Uruguayans protest court ruling favoring amnesty law
Around 200 Uruguayans are still missing from the military dictatorship
Thousands of Uruguayans took to the streets on Tuesday to join a demonstration in front of the Supreme Court in Montevideo in protest at a recent ruling that upholds a blanket amnesty for members of the country's past military dictatorship who committed human rights abuses.
In a four-to-one decision on Friday, the justices on the bench declared unconstitutional a 2011 law introduced by the ruling government coalition, which paved the way for prosecutions and trials against the former dictators and military to continue despite the 1986 amnesty that was later approved in a referendum.
President José Mujica's center-left Broad Front (FA) coalition in Congress supported the law. Mujica's wife, Lucía Topolansky, who is a senator, has called on lawmakers to put the Supreme Court justices on trial for blocking the measure.

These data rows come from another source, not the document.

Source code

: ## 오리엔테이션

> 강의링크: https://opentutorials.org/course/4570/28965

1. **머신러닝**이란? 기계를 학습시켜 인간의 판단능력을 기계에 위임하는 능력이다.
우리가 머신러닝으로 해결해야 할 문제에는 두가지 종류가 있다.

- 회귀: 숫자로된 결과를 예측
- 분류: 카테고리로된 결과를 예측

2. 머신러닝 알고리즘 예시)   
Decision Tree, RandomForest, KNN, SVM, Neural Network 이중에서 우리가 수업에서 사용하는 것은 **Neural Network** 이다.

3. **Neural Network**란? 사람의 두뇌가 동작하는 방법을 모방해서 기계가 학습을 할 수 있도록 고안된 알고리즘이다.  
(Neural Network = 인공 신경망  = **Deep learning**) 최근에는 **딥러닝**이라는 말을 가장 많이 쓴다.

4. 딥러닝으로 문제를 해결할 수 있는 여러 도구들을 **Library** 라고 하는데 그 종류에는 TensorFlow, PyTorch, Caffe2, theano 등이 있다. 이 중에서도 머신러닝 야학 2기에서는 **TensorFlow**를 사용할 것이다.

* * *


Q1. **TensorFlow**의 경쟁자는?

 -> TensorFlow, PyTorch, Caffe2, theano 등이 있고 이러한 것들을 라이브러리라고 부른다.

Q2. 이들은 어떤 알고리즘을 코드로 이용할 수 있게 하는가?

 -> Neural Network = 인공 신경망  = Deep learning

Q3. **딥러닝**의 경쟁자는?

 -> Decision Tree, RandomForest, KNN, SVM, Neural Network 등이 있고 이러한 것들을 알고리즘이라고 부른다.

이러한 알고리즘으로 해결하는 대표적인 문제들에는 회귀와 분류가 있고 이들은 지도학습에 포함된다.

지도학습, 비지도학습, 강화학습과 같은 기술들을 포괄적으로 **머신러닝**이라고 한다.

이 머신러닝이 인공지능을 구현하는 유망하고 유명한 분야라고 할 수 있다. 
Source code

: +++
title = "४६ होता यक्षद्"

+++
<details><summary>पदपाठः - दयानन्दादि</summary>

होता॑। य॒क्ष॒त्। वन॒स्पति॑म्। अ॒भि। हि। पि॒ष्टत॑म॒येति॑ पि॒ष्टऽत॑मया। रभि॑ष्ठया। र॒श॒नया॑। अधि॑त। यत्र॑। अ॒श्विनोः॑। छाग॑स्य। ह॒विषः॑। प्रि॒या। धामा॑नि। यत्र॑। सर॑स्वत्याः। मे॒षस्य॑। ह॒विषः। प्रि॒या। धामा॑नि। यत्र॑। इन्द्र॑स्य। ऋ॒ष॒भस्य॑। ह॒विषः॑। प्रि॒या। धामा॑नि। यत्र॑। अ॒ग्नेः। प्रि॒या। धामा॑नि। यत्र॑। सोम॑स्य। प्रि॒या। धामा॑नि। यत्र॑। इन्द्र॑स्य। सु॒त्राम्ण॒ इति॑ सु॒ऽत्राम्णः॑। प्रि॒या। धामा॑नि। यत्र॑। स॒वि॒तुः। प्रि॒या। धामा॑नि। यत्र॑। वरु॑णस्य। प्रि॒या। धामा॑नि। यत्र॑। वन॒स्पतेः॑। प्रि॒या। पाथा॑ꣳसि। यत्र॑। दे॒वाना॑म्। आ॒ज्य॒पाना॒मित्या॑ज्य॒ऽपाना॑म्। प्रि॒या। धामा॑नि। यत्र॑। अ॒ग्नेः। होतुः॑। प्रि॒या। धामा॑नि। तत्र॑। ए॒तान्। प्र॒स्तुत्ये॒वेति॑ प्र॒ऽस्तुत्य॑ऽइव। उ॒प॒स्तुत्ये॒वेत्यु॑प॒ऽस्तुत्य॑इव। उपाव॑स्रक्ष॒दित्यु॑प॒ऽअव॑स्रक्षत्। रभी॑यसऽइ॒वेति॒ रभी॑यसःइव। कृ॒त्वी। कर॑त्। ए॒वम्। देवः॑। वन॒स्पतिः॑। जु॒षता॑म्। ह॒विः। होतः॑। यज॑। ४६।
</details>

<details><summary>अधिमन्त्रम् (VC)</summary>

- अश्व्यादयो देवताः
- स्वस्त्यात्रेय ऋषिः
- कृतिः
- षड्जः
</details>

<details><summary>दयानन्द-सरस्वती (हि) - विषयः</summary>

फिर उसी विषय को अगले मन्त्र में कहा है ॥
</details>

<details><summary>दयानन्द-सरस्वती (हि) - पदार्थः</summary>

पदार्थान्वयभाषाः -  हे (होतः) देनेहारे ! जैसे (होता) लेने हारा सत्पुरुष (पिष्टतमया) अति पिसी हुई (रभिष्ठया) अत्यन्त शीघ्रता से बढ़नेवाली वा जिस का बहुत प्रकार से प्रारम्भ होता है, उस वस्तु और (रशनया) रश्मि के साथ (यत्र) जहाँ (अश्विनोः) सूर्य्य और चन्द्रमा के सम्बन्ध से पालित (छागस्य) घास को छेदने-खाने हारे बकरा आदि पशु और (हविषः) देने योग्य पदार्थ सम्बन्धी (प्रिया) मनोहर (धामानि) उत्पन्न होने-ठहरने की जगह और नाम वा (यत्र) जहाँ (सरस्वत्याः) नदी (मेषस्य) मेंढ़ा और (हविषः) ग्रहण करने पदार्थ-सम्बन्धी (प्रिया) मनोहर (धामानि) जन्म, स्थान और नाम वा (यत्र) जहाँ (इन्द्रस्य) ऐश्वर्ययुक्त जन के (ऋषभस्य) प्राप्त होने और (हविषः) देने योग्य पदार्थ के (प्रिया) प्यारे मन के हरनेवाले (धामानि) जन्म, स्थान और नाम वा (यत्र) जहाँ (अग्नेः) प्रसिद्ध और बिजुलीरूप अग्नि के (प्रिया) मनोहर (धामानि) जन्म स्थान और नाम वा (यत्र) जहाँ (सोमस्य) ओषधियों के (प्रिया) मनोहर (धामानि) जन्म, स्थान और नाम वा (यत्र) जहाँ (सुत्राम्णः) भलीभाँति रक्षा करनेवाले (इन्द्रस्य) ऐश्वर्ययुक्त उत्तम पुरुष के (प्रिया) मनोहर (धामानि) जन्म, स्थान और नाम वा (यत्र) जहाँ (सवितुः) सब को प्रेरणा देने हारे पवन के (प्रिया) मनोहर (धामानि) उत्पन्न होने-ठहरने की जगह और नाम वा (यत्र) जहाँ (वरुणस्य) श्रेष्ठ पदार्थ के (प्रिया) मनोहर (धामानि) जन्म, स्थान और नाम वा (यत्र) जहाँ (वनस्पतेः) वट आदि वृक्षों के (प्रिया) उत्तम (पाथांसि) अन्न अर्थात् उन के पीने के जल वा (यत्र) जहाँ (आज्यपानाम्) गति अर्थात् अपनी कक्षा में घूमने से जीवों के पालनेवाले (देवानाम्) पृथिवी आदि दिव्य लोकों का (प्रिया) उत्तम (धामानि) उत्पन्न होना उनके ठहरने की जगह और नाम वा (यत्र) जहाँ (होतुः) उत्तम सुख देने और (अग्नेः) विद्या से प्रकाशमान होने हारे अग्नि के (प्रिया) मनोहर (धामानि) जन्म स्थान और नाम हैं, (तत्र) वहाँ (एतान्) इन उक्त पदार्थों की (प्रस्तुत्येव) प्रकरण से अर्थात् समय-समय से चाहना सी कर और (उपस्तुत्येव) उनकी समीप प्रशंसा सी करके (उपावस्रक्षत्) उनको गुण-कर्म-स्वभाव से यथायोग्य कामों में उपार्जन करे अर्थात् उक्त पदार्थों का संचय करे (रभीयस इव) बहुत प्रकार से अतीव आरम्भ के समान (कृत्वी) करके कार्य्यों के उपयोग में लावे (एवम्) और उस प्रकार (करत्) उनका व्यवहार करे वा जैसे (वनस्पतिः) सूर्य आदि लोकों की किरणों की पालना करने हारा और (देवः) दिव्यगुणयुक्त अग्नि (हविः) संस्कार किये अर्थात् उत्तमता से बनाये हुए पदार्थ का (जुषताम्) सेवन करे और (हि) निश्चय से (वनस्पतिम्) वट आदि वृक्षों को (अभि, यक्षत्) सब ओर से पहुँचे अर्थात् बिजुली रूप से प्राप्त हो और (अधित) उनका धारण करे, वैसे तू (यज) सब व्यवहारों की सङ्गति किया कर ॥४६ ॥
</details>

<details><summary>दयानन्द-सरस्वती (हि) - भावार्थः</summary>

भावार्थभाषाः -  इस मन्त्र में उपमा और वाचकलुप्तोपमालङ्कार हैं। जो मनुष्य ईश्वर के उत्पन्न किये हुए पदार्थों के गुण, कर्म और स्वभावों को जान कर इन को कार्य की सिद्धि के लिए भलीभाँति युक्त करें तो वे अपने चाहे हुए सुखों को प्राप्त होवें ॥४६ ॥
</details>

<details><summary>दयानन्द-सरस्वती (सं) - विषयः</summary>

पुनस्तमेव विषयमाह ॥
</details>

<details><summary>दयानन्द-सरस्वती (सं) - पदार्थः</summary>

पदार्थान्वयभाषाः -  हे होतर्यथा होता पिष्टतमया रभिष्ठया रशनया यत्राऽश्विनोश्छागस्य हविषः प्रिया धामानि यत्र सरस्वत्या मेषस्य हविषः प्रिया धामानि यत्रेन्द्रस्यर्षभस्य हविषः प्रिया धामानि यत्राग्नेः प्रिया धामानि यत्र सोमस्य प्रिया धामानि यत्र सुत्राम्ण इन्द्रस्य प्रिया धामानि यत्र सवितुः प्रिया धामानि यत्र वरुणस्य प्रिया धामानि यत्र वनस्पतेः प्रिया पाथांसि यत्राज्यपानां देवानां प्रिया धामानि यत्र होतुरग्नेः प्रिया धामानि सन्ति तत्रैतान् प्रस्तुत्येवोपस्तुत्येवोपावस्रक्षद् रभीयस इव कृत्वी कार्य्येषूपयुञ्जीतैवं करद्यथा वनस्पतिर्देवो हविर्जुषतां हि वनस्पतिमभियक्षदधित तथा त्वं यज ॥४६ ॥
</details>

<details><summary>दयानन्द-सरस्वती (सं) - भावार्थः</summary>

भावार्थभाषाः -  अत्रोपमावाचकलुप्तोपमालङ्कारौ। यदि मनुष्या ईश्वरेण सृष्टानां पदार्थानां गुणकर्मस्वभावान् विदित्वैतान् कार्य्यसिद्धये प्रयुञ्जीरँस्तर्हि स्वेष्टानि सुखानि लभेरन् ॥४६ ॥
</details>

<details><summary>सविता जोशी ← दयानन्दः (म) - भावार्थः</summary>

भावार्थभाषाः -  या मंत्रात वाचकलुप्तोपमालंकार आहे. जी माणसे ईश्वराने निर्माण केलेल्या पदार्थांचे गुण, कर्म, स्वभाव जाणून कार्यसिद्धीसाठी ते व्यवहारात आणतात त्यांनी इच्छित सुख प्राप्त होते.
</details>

Uruguay was ruled by a military dictatorship from 1973 to 1985. According to a national commission, some 200 Uruguayans are still missing from that period. But human rights groups believe the real figure is closer to 500.
Cracks in coalition
Elena Zafaroni, the head of an organization that groups together families of the disappeared, said that she suspected there were many in the FA coalition who were actually pushing to have the law revoked and keep past crimes from being investigated.
Zafaroni, who lost her husband during the dictatorship, said she grew suspicious that the Supreme Court was moving to throw out the law when Judge Mariana Mota, who began investigating some 50 cases of disappearances and illegal arrests, was transferred from the criminal to the civil division on February 15.
"It may be difficult for someone abroad to understand this," said Alfonso Lessa, a journalist who has written four books about the dictatorship and Uruguay's recent political history. "The approval of the amnesty took place some 27 years ago and the coup occurred some 40 years back - that is ancient history for many young people. The Broad Front was pressured by some radical sectors to approve the 2011 law, but in reality there is another sector of the Front which, although it won't publicly acknowledge it, is in favor of keeping the amnesty and agrees with the Supreme Court decision."